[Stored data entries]

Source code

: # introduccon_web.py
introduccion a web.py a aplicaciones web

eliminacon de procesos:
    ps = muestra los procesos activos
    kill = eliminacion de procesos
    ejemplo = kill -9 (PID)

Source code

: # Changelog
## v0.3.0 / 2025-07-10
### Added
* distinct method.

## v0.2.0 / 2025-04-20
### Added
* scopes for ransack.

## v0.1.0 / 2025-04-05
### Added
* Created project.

__TASK BRIEF__. Tally, in the data above, the lines where the word "kill" occurs, and give the figure alone.

__EXERCISE RESPONSE__. 2